Properties files PR Sep 2022 https://github.com/zephyrproject-rtos/zephyr/pull/50441

The supporting responses to the properties files on their own:

The opposing responses to the properties files on their own are:

bjarki-andreasen commented 2 years ago

Proposed ideal solution 1

Proposed solution

Using the api_device structs model, placing the api / device type information in the bindings files, generating macros using gen_defines.py / edtlib.py.

Supporting remarks

Requirements

Further arguments

The api: key in the bindings files is nearly identical to the Linux device_type: property, we could even call it device_type, but it is not as clear as api:. So there is precedent for having that information in the devicetree bindings files. There is even a for_each_node_by_type() function nearly identical to the proposed DEVICE_DT_API_FOREACH(fn, api_type) source: https://elinux.org/Device_Tree_Linux#device_type_property

The update of DEVICE_DEFINEs can be done gradually, and only require changing the api_ptr argument, which allows for an easy transition to this model.

The PM device subsystem is already remarked as being flawed and will be updated in the future in any case. For single API devices, the PM subsystem works as expected, it also works with multi API devices, but it is awkward.

Example

Bindings file

compatible: st,uart
api: uart

Device driver single API

static uart_driver_api api;
DEVICE_DT_INST_DEFINE(inst, ..., DEVICE_API(&api, uart));

Device driver multi API

static i2c_driver_api i2c_api;
static i3c_driver_api i3c_api;
DEVICE_DT_INST_DEFINE(inst, ..., DEVICE_API(&i2c_api, i2c), DEVICE_API(&i3c_api, i3c));

Application

const struct api_device i2c_dev = DEVICE_DT_API_GET(node_id, i2c);
const struct api_device i3c_dev = DEVICE_DT_API_GET(node_id, i3c);
gmarull commented 2 years ago

The MFD devicetree parent/child solution July 2022 #47655

This solution to the problem is simple, just add every function or feature which requires its own API, be it an actual device or just a device struct being used as a handle, to the devicetree. Then instanciate a single driver for the top parent node which instanciates device instances for all features (child devices).
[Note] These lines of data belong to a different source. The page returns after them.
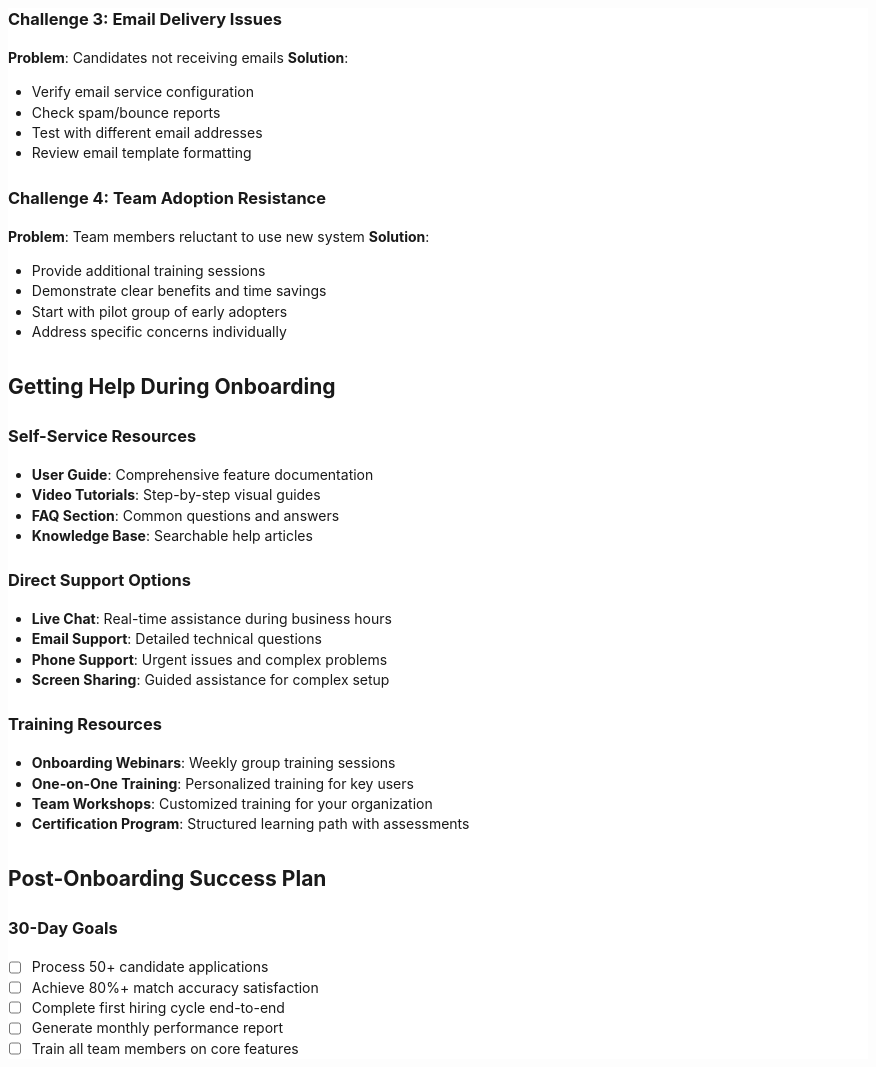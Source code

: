 ### Challenge 3: Email Delivery Issues

**Problem**: Candidates not receiving emails
**Solution**:

- Verify email service configuration
- Check spam/bounce reports
- Test with different email addresses
- Review email template formatting

### Challenge 4: Team Adoption Resistance

**Problem**: Team members reluctant to use new system
**Solution**:

- Provide additional training sessions
- Demonstrate clear benefits and time savings
- Start with pilot group of early adopters
- Address specific concerns individually

## Getting Help During Onboarding

### Self-Service Resources

- **User Guide**: Comprehensive feature documentation
- **Video Tutorials**: Step-by-step visual guides
- **FAQ Section**: Common questions and answers
- **Knowledge Base**: Searchable help articles

### Direct Support Options

- **Live Chat**: Real-time assistance during business hours
- **Email Support**: Detailed technical questions
- **Phone Support**: Urgent issues and complex problems
- **Screen Sharing**: Guided assistance for complex setup

### Training Resources

- **Onboarding Webinars**: Weekly group training sessions
- **One-on-One Training**: Personalized training for key users
- **Team Workshops**: Customized training for your organization
- **Certification Program**: Structured learning path with assessments

## Post-Onboarding Success Plan

### 30-Day Goals

- [ ] Process 50+ candidate applications
- [ ] Achieve 80%+ match accuracy satisfaction
- [ ] Complete first hiring cycle end-to-end
- [ ] Generate monthly performance report
- [ ] Train all team members on core features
The issue proposed design rules and some macros which would help to keep the design and implementations of MFDs consistent.

BG96 {
    compatible = "quectel,bg96"

    cellular info {
        compatible = "quectel,bg96-cellinfo";
    };

    sms {
        compatible = "quectel,bg96-sms";
    };

    dtm {
        compatible = "quectel,bg96-dtm";
    };

    gnss {
        compatible = "quectel,bg96-gnss";
    };
};

The summed up opposing opinions to this solution at the time was:

  • This solution is already in use in-tree

It is used e.g. by STM32 timers (specific functions of the timer are represented as child nodes: pwm, qdec, etc. Same approach is used in Linux, so we're not deviating here.

  • We should consider if the current device model is sufficient for MFDs moving forwards.
  • This solution deviates from the linux driver design as they support multiple APIs pr node.
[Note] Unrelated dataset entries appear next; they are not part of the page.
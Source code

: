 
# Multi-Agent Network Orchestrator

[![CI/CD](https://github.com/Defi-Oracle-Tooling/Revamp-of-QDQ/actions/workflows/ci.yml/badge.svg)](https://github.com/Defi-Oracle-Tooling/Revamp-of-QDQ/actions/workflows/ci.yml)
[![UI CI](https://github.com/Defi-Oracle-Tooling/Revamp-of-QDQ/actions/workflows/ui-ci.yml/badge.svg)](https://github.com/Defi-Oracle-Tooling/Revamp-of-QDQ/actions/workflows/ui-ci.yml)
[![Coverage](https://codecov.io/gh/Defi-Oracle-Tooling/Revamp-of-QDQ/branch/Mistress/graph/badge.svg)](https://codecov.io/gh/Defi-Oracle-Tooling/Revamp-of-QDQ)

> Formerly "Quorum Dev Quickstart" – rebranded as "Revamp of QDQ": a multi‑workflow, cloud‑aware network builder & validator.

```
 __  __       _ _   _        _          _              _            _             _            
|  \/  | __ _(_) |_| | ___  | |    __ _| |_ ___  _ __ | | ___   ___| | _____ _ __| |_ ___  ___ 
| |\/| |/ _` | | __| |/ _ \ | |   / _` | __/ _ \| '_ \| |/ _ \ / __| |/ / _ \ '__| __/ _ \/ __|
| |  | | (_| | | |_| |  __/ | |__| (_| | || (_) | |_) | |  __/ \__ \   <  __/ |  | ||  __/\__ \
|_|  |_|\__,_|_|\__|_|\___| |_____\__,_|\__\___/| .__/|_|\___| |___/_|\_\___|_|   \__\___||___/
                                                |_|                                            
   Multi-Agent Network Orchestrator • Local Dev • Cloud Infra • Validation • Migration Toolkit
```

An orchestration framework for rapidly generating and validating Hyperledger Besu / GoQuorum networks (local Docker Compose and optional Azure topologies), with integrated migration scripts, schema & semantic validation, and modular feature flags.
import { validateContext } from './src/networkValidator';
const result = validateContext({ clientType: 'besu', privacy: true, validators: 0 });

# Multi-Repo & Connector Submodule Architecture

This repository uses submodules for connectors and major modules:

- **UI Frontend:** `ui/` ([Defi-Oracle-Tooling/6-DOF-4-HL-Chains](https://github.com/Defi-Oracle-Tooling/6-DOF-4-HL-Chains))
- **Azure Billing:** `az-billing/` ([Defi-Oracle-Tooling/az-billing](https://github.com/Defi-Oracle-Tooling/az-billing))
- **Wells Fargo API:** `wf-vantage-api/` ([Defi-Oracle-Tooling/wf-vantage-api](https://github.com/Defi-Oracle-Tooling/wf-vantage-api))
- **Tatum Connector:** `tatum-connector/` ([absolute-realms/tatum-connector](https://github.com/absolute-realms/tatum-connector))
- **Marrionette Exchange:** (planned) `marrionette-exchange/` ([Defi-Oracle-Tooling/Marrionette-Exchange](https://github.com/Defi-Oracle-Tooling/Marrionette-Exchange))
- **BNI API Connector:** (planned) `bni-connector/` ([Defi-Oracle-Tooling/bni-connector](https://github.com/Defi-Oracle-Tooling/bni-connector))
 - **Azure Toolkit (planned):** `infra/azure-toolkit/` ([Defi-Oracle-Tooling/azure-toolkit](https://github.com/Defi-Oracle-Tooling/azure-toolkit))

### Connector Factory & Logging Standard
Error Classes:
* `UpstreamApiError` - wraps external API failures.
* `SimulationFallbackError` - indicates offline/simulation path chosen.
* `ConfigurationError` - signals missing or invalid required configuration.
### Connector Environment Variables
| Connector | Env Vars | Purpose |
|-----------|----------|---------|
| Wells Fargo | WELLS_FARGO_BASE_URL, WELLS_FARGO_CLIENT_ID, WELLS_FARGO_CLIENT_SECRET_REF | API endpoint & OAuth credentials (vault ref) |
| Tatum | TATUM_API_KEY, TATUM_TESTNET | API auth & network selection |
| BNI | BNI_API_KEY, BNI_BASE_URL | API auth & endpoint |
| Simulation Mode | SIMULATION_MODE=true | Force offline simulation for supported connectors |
The main problem I see in Zephyr really is that we use DT node identifiers (node labels, paths, aliases, etc.) to obtain struct device instances. This forces us to have a 1:1 relationship between DT nodes and struct device objects. This is the main difference with Linux, I guess. It's not really a problem, but a design choice that has important consequences on how we use Devicetree. For example, node labels are used in DT to reference to a node, e.g. in pwms = <&pwm1 0 ...>; but that's it. In my view, the fact we use them to obtain software devices means we're in practice using DT as a compile time source of software configuration.

  • features like sms and dtm are not actual devices, they are purely software, so they should not be in devicetree as nodes

They could also be seen as hardware blocks of the modem (some definitely are, like GPIO), but it's true that some cases may be at the edge. But as I said above, we don't use Devicetree as Linux does, and I think we need to be pragmatic in the end. Is it worth breaking the whole device model? Or is it better to allow for certain exceptions in the case of MFDs (allow for Zephyrisms)?

I solved the GD32 RCU case this way:

https://github.com/zephyrproject-rtos/zephyr/blob/e348fe494a21aad2bfd5744e0e2ce57262a24651/dts/arm/gigadevice/gd32f4xx/gd32f4xx.dtsi#L39-L55

RCU is a HW block that has both reset and clock control registers. I could just describe the RCU in DT (as ST does on Linux with RCC, same/similar IP). But to my understanding, it's not inaccurate to add a couple of sub-nodes to represent the reset and clock control blocks.

The last opposing opinion sparked the research into multiple APIs pr device node.

I get the point, but I think we need to be careful on breaking the device model for what it seems to be an edge case that has, in my view, a viable solution with the existing model.

bjarki-andreasen commented 2 years ago

@gmarull Sorry, but could you copy your comment to this discussion https://github.com/zephyrproject-rtos/zephyr/discussions/50641 ? I have created a copy in the discussions section instead of the issues section. I tried to close this issue but it did not work it seems :)

pdgendt commented 2 years ago

FYI; there is a "Convert to discussion" action for issues.

bjarki-andreasen commented 2 years ago

FYI; there is a "Convert to discussion" action for issues.

Ha, of course there is :)